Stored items
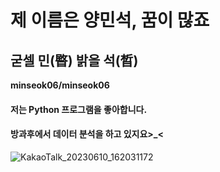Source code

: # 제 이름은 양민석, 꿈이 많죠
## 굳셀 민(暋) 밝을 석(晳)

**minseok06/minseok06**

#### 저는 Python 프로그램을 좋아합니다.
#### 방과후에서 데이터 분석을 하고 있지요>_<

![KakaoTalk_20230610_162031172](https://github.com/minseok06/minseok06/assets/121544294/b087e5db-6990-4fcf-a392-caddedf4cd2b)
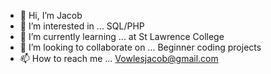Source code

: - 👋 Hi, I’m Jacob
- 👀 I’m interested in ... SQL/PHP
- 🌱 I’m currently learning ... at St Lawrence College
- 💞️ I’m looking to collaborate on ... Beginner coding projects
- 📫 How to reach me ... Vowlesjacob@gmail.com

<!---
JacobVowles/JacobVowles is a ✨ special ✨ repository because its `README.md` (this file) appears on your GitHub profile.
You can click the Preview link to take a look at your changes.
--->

* * *

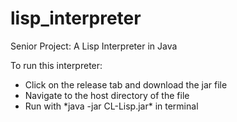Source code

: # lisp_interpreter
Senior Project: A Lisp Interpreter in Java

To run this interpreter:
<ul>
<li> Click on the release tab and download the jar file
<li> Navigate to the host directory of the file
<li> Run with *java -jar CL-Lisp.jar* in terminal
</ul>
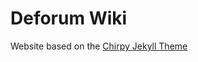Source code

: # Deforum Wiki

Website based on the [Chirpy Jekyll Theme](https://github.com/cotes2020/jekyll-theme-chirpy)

--

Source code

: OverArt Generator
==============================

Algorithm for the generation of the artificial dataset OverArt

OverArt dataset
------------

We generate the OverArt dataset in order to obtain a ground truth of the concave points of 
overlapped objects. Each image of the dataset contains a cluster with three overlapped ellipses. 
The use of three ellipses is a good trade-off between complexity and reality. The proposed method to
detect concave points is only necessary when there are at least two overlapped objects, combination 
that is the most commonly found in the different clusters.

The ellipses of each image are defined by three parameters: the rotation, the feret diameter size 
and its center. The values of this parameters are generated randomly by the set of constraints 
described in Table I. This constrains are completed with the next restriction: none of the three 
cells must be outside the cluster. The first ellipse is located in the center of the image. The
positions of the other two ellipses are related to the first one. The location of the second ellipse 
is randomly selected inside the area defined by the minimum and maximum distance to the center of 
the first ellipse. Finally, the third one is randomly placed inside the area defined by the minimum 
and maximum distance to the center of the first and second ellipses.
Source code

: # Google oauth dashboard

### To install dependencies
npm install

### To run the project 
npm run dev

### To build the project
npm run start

* _TASK DIRECTIONS_
Taking the lines above, repeat exactly those from the line that contains "# Deforum Wiki" through the line that contains "Website based on", and both of those lines as well. Include nothing else.

* _COMPLETED EXERCISE_
: # Deforum Wiki

Website based on the [Chirpy Jekyll Theme](https://github.com/cotes2020/jekyll-theme-chirpy)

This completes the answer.